◆ **Stored dataset items**:
- - - - -

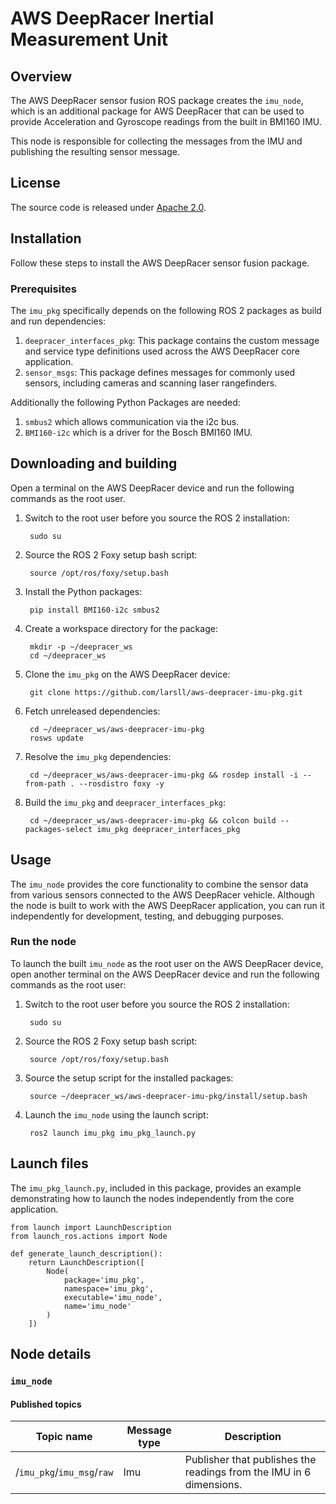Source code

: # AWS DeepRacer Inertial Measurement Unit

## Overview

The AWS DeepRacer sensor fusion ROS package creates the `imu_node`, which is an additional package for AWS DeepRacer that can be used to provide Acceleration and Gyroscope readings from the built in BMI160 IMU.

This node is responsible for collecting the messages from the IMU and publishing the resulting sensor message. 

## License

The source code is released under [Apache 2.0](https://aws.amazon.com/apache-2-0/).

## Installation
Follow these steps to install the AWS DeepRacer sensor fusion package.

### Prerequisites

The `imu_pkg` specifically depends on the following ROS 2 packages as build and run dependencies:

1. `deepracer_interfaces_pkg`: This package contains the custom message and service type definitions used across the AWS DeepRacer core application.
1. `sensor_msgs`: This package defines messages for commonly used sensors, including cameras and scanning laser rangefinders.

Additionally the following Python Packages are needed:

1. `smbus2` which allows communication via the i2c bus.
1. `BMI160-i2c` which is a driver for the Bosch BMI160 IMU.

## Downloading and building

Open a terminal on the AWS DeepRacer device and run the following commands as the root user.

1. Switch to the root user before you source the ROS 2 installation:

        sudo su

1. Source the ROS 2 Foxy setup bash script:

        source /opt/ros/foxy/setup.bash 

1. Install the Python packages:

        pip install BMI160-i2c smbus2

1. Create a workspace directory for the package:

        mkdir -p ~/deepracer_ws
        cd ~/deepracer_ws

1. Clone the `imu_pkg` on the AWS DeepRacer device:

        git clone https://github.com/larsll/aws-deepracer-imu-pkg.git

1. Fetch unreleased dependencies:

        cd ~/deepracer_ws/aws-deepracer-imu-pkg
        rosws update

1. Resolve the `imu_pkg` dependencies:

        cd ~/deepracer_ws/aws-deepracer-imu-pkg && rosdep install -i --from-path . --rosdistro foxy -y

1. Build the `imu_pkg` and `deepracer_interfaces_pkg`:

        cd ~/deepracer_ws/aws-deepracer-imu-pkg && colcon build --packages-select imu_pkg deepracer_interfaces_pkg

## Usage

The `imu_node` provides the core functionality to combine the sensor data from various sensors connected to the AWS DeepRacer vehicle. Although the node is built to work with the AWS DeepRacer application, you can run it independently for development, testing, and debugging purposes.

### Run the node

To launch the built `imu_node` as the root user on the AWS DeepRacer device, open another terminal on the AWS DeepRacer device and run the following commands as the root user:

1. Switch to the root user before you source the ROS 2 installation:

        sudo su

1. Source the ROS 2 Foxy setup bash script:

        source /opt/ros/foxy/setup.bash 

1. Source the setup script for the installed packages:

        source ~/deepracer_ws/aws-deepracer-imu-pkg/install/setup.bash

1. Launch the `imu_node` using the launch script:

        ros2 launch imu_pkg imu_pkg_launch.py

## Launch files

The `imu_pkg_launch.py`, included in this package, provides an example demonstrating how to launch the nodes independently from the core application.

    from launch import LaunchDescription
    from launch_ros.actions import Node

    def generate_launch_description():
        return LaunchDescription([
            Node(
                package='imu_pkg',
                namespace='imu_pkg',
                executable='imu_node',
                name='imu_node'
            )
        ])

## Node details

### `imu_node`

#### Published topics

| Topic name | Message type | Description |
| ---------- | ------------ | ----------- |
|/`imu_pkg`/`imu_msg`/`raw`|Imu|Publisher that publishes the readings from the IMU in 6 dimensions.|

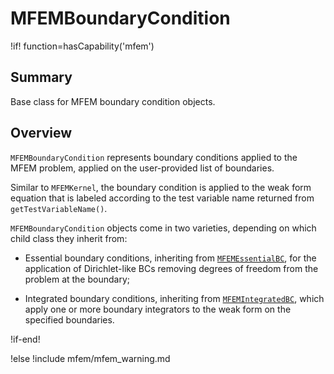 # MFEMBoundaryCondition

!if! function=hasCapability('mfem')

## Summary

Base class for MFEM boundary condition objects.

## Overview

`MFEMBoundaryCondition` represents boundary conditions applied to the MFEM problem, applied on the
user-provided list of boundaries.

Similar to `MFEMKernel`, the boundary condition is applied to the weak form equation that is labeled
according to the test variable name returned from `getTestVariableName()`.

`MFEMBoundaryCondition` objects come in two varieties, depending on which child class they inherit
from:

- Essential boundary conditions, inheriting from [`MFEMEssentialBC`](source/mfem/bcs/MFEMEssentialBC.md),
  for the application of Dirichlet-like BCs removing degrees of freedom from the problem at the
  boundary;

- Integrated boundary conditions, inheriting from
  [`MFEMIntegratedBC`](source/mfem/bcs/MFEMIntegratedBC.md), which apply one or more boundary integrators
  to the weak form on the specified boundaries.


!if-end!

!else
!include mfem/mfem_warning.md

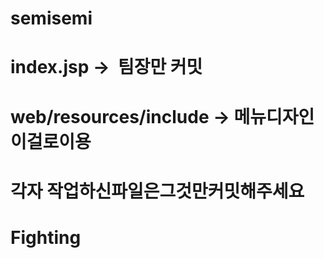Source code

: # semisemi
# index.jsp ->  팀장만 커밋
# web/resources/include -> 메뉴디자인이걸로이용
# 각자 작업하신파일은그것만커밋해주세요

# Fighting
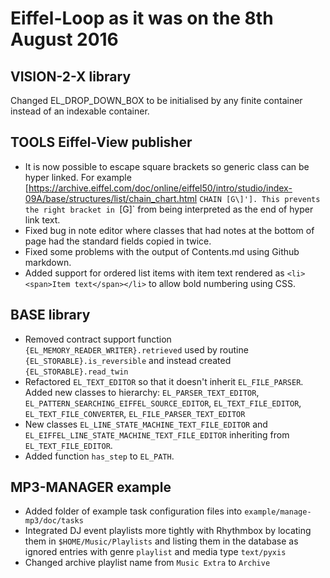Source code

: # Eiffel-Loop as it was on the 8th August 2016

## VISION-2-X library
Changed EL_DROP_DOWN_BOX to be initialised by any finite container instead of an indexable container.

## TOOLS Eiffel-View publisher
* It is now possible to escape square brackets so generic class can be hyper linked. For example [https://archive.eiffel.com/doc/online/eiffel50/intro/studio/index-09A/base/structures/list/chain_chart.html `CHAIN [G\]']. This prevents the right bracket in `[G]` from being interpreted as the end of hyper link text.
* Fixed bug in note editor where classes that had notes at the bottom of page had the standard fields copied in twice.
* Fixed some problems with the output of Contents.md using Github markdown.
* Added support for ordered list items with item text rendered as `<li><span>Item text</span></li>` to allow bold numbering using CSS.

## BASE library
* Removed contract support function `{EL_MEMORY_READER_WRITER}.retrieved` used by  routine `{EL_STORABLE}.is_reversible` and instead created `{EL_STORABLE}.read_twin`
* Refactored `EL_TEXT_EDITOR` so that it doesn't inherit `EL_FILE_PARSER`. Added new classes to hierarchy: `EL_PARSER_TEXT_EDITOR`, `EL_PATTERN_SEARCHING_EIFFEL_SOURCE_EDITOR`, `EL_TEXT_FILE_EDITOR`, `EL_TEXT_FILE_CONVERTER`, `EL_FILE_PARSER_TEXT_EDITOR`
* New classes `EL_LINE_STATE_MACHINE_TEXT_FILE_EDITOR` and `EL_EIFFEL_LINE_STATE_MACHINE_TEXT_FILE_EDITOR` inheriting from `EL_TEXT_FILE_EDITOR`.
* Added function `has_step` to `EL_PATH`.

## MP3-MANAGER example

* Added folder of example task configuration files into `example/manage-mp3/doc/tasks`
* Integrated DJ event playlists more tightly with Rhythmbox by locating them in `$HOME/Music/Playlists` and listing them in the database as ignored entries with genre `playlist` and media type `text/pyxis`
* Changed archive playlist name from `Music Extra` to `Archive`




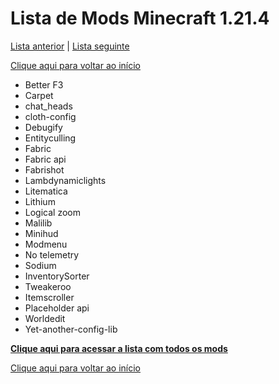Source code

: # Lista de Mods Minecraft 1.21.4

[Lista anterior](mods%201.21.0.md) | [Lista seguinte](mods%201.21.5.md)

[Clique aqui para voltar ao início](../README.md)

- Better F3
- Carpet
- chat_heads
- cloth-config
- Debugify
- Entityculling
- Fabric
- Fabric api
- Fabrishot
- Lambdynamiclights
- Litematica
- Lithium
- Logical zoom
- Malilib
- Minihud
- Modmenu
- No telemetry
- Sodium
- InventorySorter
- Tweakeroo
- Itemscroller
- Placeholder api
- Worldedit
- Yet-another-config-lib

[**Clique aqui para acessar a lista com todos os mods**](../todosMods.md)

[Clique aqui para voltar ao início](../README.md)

- - - - -

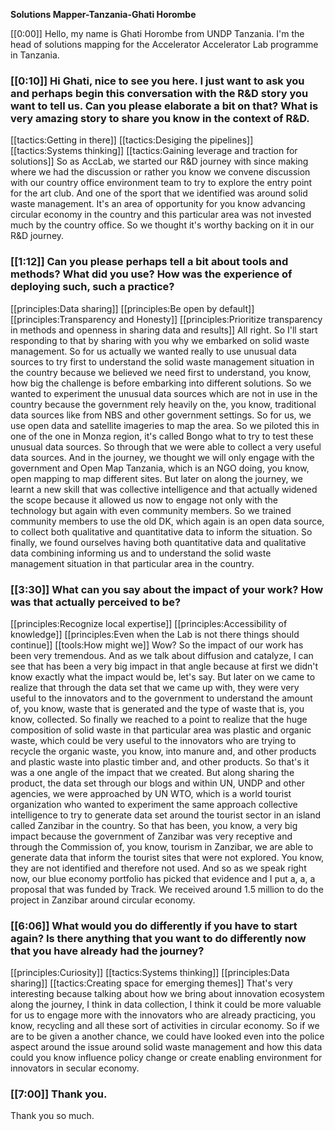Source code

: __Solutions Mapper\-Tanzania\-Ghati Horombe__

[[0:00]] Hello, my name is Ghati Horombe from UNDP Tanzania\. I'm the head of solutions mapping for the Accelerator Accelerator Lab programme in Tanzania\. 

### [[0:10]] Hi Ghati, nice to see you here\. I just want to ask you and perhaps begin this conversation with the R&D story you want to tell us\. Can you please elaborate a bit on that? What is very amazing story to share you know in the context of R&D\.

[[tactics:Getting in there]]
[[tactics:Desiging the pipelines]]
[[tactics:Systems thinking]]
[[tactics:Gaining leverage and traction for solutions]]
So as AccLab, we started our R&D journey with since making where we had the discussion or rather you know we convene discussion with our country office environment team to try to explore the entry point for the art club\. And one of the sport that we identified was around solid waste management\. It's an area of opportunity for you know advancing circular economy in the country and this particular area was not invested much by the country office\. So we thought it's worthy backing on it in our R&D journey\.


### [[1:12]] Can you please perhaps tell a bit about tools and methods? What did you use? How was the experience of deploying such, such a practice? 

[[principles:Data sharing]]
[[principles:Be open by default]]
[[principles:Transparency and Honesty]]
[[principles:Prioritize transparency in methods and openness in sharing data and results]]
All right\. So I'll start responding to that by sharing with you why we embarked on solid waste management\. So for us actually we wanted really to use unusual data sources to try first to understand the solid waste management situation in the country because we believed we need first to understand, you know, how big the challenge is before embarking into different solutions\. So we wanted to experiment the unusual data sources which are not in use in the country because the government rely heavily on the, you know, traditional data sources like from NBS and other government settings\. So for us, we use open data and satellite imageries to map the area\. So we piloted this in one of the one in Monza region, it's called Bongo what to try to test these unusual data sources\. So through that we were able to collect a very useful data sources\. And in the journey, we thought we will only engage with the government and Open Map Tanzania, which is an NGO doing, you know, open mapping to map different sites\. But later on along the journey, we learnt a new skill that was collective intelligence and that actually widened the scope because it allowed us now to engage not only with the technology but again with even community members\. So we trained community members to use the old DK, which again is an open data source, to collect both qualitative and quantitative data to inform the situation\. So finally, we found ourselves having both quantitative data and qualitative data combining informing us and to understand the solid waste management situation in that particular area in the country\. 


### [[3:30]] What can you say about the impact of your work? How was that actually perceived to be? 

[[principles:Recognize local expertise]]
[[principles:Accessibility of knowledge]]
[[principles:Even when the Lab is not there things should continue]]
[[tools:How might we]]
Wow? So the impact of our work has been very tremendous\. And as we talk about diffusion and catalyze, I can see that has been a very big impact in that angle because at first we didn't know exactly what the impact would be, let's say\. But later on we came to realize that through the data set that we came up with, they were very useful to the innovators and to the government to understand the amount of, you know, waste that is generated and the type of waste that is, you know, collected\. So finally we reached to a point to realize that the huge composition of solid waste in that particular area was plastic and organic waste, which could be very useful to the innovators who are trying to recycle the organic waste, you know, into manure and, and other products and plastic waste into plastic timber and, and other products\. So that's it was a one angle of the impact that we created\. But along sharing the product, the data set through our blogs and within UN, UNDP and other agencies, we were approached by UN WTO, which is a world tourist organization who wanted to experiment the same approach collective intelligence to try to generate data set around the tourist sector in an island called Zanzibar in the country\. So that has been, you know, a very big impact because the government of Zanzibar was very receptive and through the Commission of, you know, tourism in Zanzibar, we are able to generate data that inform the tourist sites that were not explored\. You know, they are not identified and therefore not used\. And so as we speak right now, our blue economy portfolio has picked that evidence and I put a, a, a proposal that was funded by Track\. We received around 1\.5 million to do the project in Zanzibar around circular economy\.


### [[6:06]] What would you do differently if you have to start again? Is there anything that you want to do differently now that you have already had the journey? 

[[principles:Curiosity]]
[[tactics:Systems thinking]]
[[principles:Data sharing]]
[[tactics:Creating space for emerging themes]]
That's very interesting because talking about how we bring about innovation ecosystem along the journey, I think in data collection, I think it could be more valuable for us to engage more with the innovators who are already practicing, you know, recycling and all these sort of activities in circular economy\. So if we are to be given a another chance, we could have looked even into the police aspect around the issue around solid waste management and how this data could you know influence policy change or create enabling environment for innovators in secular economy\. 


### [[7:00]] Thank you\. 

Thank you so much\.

- - - - -

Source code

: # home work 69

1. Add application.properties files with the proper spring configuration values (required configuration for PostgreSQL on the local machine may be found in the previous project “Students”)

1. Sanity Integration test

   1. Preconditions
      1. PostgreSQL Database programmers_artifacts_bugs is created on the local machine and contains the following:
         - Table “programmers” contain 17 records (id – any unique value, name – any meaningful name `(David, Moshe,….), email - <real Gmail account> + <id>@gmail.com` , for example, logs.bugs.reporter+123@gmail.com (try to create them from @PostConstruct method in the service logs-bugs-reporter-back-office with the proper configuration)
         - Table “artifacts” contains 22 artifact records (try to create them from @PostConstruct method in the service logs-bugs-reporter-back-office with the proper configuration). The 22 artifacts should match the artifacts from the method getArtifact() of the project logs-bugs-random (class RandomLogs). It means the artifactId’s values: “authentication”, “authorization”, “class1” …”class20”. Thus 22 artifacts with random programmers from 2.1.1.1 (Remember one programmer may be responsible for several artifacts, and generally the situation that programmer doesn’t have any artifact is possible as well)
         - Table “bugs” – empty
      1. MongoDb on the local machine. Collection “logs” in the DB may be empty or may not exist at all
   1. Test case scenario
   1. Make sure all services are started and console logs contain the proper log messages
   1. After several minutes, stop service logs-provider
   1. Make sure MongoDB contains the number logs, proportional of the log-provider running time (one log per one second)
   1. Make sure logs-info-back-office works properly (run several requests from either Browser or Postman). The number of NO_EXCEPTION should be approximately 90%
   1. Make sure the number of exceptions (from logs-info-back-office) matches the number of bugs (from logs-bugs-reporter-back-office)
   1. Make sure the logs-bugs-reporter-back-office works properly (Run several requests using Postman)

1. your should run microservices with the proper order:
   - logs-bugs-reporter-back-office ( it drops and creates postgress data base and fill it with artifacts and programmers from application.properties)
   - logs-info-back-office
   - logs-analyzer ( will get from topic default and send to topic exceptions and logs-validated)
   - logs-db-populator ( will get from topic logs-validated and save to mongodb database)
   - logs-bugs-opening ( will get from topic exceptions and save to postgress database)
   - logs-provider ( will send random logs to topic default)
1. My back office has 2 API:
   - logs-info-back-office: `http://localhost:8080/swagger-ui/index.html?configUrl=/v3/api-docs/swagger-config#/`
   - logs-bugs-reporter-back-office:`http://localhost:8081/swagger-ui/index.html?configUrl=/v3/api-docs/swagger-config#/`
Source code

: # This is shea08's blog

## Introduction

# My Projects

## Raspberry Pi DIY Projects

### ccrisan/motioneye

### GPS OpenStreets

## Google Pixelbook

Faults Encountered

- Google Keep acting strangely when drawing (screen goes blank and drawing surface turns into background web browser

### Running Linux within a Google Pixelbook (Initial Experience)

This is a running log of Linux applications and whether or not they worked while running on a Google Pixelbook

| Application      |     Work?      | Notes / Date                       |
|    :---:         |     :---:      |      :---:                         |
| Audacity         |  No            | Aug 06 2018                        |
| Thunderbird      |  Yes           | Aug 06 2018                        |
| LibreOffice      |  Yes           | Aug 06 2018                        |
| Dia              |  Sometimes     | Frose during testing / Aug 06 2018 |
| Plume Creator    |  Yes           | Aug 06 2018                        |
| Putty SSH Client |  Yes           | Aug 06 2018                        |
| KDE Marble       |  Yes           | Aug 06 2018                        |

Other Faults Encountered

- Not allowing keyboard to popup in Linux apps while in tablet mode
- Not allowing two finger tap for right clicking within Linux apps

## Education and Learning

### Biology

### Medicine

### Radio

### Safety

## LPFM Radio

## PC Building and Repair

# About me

- - - - -

Take every line from the data that contains the word "inheriting".

◆ **SOLUTION TO THE PROBLEM**:
- Essential boundary conditions, inheriting from [`MFEMEssentialBC`](source/mfem/bcs/MFEMEssentialBC.md),
- Integrated boundary conditions, inheriting from
* New classes `EL_LINE_STATE_MACHINE_TEXT_FILE_EDITOR` and `EL_EIFFEL_LINE_STATE_MACHINE_TEXT_FILE_EDITOR` inheriting from `EL_TEXT_FILE_EDITOR`.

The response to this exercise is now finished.